Petershagen. „Jedes Trinkverhalten ist anders. Doch wenn der Punkt erreicht ist, muss was passieren“, wissen Volker Wiese und Iris von Piwenitzky aus jahrzehntelanger Erfahrung mit Alkoholabhängigen. Ihr Ziel ist es, zufriedene Abstinenz bei allen Hilfesuchenden zu erlangen, die sich an ihre Selbsthilfegruppen wenden. Doch der altersbedingte Mitgliederschwund ist nicht mehr wegzudenken. Die Abstinenzgruppe Petershagen benötigt neue Mitglieder zur Unterstützung bei der Suchtkrankenhilfe.

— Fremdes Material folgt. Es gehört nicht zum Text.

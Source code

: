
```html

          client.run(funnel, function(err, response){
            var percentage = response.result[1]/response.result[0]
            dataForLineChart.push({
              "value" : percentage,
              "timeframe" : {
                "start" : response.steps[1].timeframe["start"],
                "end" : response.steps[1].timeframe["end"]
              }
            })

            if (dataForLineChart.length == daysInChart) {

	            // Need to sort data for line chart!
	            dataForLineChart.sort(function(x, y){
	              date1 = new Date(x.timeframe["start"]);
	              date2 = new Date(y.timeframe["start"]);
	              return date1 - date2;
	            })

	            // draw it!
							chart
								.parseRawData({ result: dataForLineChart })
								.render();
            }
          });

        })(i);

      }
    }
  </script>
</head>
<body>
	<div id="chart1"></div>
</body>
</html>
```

Spätestens mit Urteil des Bundessozialgerichts vom 18. Juni 1968 steht fest: Trunksucht ist eine Krankheit. Wer unter Alkoholabhängigkeit leidet, hat eine Chance auf Heilung; wer sich der Krankheit stellt, ein Recht auf Übernahme der Behandlungskosten. Mit der Entgiftung alleine sei es aber nicht getan. Nervenzellen würden bereits geschädigt, die Hirnstruktur habe sich verändert und die Sucht Spuren in der Familie, unter Freunden und Arbeitskollegen hinterlassen. „90 bis 95 Prozent spielt sich täglich im Gehirn der Suchtkranken ab“, erklärt Wiese, 1. Vorsitzender der Abstinenzgruppe Petershagen, in einem Interview und betont: „Alkoholabhängigkeit ist wesensverändernd und für die Familie extrem belastend.“

„Oft sind es die Frauen, die sich zuerst an uns wenden, wenn ein Familienmitglied betroffen ist“, erklärt von Piwenitzky, Frauenbeauftragte der Abstinenzgruppe Petershagen, im Interviewtermin. Wobei Männer und Frauen gleichermaßen betroffen seien. Darüber hinaus ziehe sich Alkoholismus durch sämtliche Gesellschaftsschichten. Die Erkenntnis folge meist erst, wenn ein einschneidendes Ereignis stattfinde wie der Führerschein- oder Arbeitsplatzverlust, die Trennung oder Scheidung. „Bei uns können sie sich austauschen und mehr über ihre Krankheit erfahren. Wir haben gemischte Gruppen und Frauengruppen. Zwar kann man bei uns auf Leute treffen, die man kennt, weshalb Hilfesuchende aus Minden nach Petershagen kommen und umgekehrt“, so die 66-Jährige. „Aber wir haben den Vorteil, kein Psychologe oder Therapeut zu sein, die eben das Gelernte umsetzen. Wir sind ehemals Betroffene und wissen genau, wovon die Menschen sprechen, die zu uns kommen“, verdeutlicht Wiese. Außerdem arbeite man mit Fachkliniken aus der Region zusammen. Und das alles seit fast 50 Jahren.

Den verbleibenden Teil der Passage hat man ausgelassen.